[Records]
..........
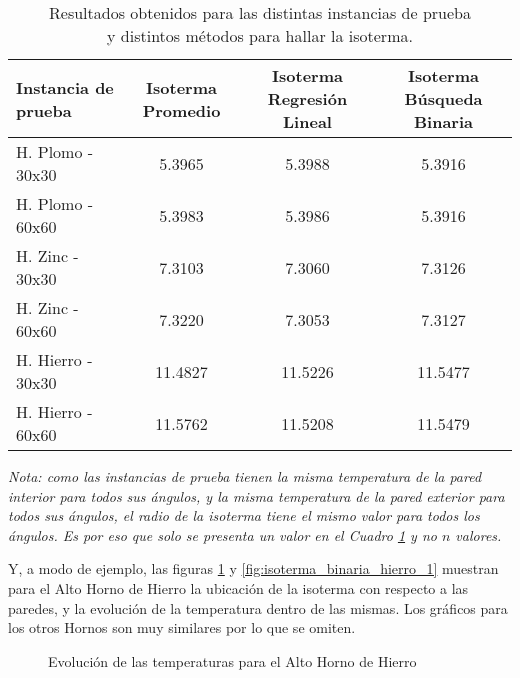 \begin{table}[H]
    \begin{center}
        \begin{tabular}{| l | c | c | c |}
            \hline
            Instancia de prueba & Isoterma Promedio & Isoterma Regresión Lineal & Isoterma Búsqueda Binaria \\ \hline
            H. Plomo - 30x30    & 5.3965            & 5.3988                    & 5.3916                    \\
            H. Plomo - 60x60    & 5.3983            & 5.3986                    & 5.3916                    \\
            H. Zinc - 30x30     & 7.3103            & 7.3060                    & 7.3126                    \\
            H. Zinc - 60x60     & 7.3220            & 7.3053                    & 7.3127                    \\
            H. Hierro - 30x30   & 11.4827           & 11.5226                   & 11.5477                   \\
            H. Hierro - 60x60   & 11.5762           & 11.5208                   & 11.5479                   \\
            \hline
        \end{tabular}
        \captionsetup{justification=centering}
        \caption{Resultados obtenidos para las distintas instancias de prueba\\ y distintos métodos para hallar la isoterma.}
        \label{tablaisoterma}
    \end{center}
\end{table}
\textit{Nota: como las instancias de prueba tienen la misma temperatura de la pared interior para todos sus ángulos, y la misma temperatura de la pared exterior para todos sus ángulos, el radio de la isoterma tiene el mismo valor para todos los ángulos. Es por eso que solo se presenta un valor en el Cuadro \ref{tablaisoterma} y no $n$ valores.}

\medskip

Y, a modo de ejemplo, las figuras \ref{fig:solucion_hierro_1} y \ref{fig:isoterma_binaria_hierro_1} muestran para el Alto Horno de Hierro la ubicación de la isoterma con respecto a las paredes, y la evolución de la temperatura dentro de las mismas. Los gráficos para los otros Hornos son muy similares por lo que se omiten.

\begin{figure}[H]
    \begin{center}
        \caption{Evolución de las temperaturas para el Alto Horno de Hierro}
        \label{fig:solucion_hierro_1}
    \end{center}
\end{figure}

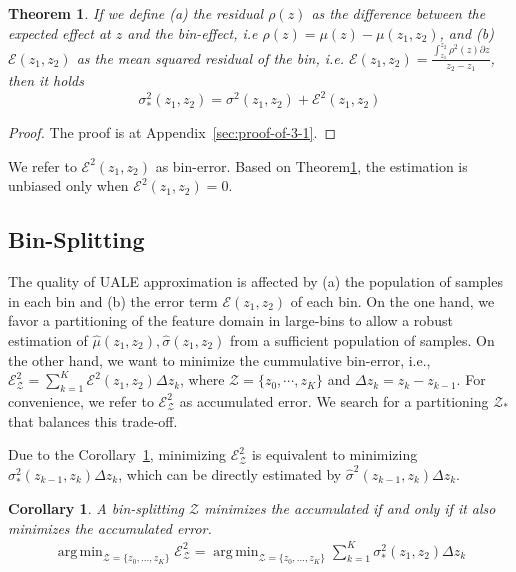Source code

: \documentclass[twoside]{article}
\DeclareMathOperator*{\argmin}{arg\,min}
\newtheorem{theorem}{Theorem}[section]
\newtheorem{corollary}{Corollary}[theorem]
\begin{document}
\begin{theorem}
  \label{sec:theorem-1}
  If we define (a) the residual \(\rho(z)\) as the difference between
  the expected effect at \(z\) and the bin-effect, i.e
  \(\rho(z) = \mu(z) - \mu(z_1, z_2)\), and (b)
  \(\mathcal{E}(z_1, z_2)\) as the mean squared residual of the bin,
  i.e.
  \(\mathcal{E}(z_1, z_2) = \frac{\int_{z_1}^{z_2}\rho^2(z) \partial
    z}{z_2 - z_1}\), then it holds
\begin{equation}
    \label{eq:bin-uncertainty-proof}
 \sigma_*^2(z_1, z_2) = \sigma^2(z_1, z_2) + \mathcal{E}^2(z_1, z_2)
\end{equation}
  \end{theorem}

\begin{proof}
The proof is at Appendix~\ref{sec:proof-of-3-1}.
\end{proof}

\noindent

We refer to \(\mathcal{E}^2(z_1, z_2)\) as bin-error. Based on
Theorem\ref{sec:theorem-1}, the estimation is unbiased only when
\(\mathcal{E}^2(z_1, z_2) = 0\).

\subsection{Bin-Splitting}
\label{sec:bin-spliting}

The quality of UALE approximation is affected by (a) the population of
samples in each bin and (b) the error term \(\mathcal{E}(z_1, z_2)\)
of each bin. On the one hand, we favor a partitioning of the feature
domain in large-bins to allow a robust estimation of
\(\hat{\mu}(z_1, z_2), \hat{\sigma}(z_1, z_2)\) from a sufficient
population of samples. On the other hand, we want to minimize the
cummulative bin-error, i.e.,
\( \mathcal{E}^2_{\mathcal{Z}} = \sum_{k=1}^K\mathcal{E}^2(z_1, z_2)
\Delta z_k\), where \(\mathcal{Z} = \{z_0, \cdots, z_K\}\) and
\(\Delta z_k = z_k - z_{k-1}\). For convenience, we refer to
\(\mathcal{E}^2_{\mathcal{Z}}\) as accumulated error. We search for a
partitioning \(\mathcal{Z}_*\) that balances this trade-off.

Due to the Corollary~\ref{sec:coroll}, minimizing
\( \mathcal{E}^2_{\mathcal{Z}} \) is equivalent to minimizing
\(\sigma_*^2(z_{k-1}, z_k)\Delta z_k\), which can be directly
estimated by \(\hat{\sigma}^2(z_{k-1}, z_k) \Delta z_k \).

\begin{corollary}
  \label{sec:coroll}
  A bin-splitting \(\mathcal{Z}\) minimizes the accumulated if and
  only if it also minimizes the accumulated error.
  \begin{equation}
  \begin{gathered}
    \label{eq:2}
    \argmin_{ \mathcal{Z} = \{z_0, \ldots, z_K\}} \mathcal{E}^2_{\mathcal{Z}}  = \argmin_{ \mathcal{Z} = \{z_0, \ldots, z_K\}} \sum_{k=1}^K\sigma_*^2(z_1, z_2) \Delta z_k 
  \end{gathered}
  \end{equation}
\end{corollary}
\end{document}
..........
[Exercise directions]
Where a line in the records above contains "accumulated", include it in the count, and give only that number.

[Task solution]
3